Leur livre-mémoires vient d’être présenté à la Bibliothèque nationale.

«Kadhalika kane» ou «Ainsi fût-il» est un ouvrage en quatre volumes dans lequel deux membres de l’IER reviennent sur cette étape cruciale dans l’histoire du Maroc. L’ancien exilé politique, le socialiste natif de Chtouka-Aït Baha, M’barek Bouderka et l’avocat Ahmed Chaouki Benyoub retracent cet exercice unique de justice transitionnelle depuis les premières tractations au sein du CCDH pour la création de l’IER jusqu’à l’engagement ferme et sans équivoque fait par l’Etat marocain pour que ce genre de pratiques ne revient plus. Le livre-mémoires des deux éminents membres du CNDH, présenté jeudi 19 janvier à la Bibliothèque nationale, dévoile les coulisses de la mise en place et du travail de l’IER. Il lève le voile sur les enquêtes de l’instance notamment sur les évènements du 23 mars 1965, ceux du 20 juin 1981 ainsi ceux du 14 décembre 1990. Le livre revient également sur des lieux de sinistre mémoire: Tazmammart, Agdez, Dar Bricha, Derb Moulay Cherif, Dar Al Mouqri’e… comme sur l’histoire des hommes, principalement de gauche, disparus, exécutés ou persécutés qui ont payé de leur personne l’évolution démocratique du pays.
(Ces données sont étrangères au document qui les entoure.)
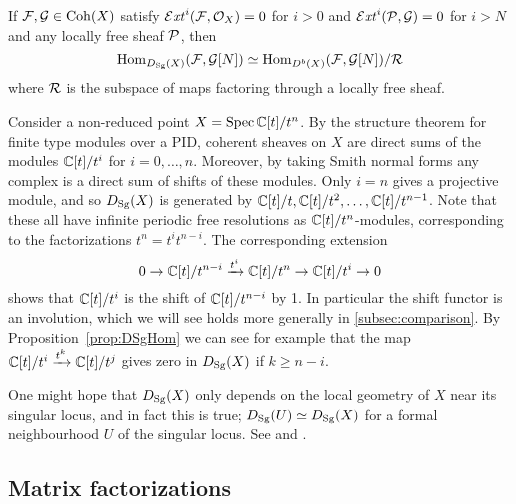 \begin{proposition}[label=prop:DSgHom]{\cite[Prop 1.21]{OrlovSingularities}}{}
    If $\mathcal{F},\mathcal{G}\in\operatorname{Coh}(X)$ satisfy
    $\operatorname{\mathcal{E}\mathit{xt}}^i(\mathcal{F},\mathcal{O}_X)=0$ for $i>0$ and $\operatorname{\mathcal{E}\mathit{xt}}^i(\mathcal{P},\mathcal{G})=0$ for $i>N$ and
    any locally free sheaf $\mathcal{P}$, then
    \begin{equation*}
        \operatorname{Hom}_{D_{\mathrm{Sg}}(X)}(\mathcal{F},\mathcal{G}[N])
            \simeq \operatorname{Hom}_{D^b(X)}(\mathcal{F},\mathcal{G}[N])/\mathcal{R}
    \end{equation*}
    where $\mathcal{R}$ is the subspace of maps factoring through a locally free
    sheaf.
\end{proposition}

\begin{example}[label=ex:nonreducedpoint]{}{}
    Consider a non-reduced point $X=\operatorname{Spec}\mathbb{C}[t]/t^n$. By the structure theorem
    for finite type modules over a PID, coherent sheaves on $X$ are direct sums
    of the modules $\mathbb{C}[t]/t^i$ for $i=0,\ldots,n$. Moreover, by taking Smith
    normal forms any complex is a direct sum of shifts of these modules. Only
    $i=n$ gives a projective module, and so $D_{\mathrm{Sg}}(X)$ is generated by
    $\mathbb{C}[t]/t,\mathbb{C}[t]/t^2,\ldots,\mathbb{C}[t]/t^{n-1}$. Note that these all have infinite
    periodic free resolutions as $\mathbb{C}[t]/t^n$-modules, corresponding to the
    factorizations $t^n=t^it^{n-i}$. The corresponding extension
    \begin{equation*}
        0 \to \mathbb{C}[t]/t^{n-i} \xrightarrow{t^i} \mathbb{C}[t]/t^n \to \mathbb{C}[t]/t^i \to 0
    \end{equation*}
    shows that $\mathbb{C}[t]/t^i$ is the shift of $\mathbb{C}[t]/t^{n-i}$ by 1. In particular
    the shift functor is an involution, which we will see holds more generally
    in \ref{subsec:comparison}. By Proposition~\ref{prop:DSgHom} we can see for
    example that the map $\mathbb{C}[t]/t^i\xrightarrow{t^k}\mathbb{C}[t]/t^j$ gives zero in
    $D_{\mathrm{Sg}}(X)$ if $k\ge n-i$.
\end{example}

One might hope that $D_{\mathrm{Sg}}(X)$ only depends on the local geometry of $X$ near
its singular locus, and in fact this is true; $D_{\mathrm{Sg}}(U)\simeq D_{\mathrm{Sg}}(X)$ for a
formal neighbourhood $U$ of the singular locus. See
\cite[Prop~1.14]{OrlovSingularities} and \cite[\S6]{Shipman}.

\subsection{Matrix factorizations}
Le livre révèle des faits inédits et des détails sur les travaux de l’instance qui n’ont jamais été publiés. Rappelons que le mandat de l’IER consistait justement à mener des investigations sur les atteintes aux droits humains pour la période qui commence avec l’Indépendance et prend fin avec la mise en place de la Commission d’arbitrage en 1999. L’IER a, ainsi, pu recueillir les interviews des intéressés, puis décrire, classer, collecter et analyser une quantité impressionnante de témoignages et de dépositions. Ceci représente une ressource particulièrement utile pour appréhender la répression des «années noires» au Maroc.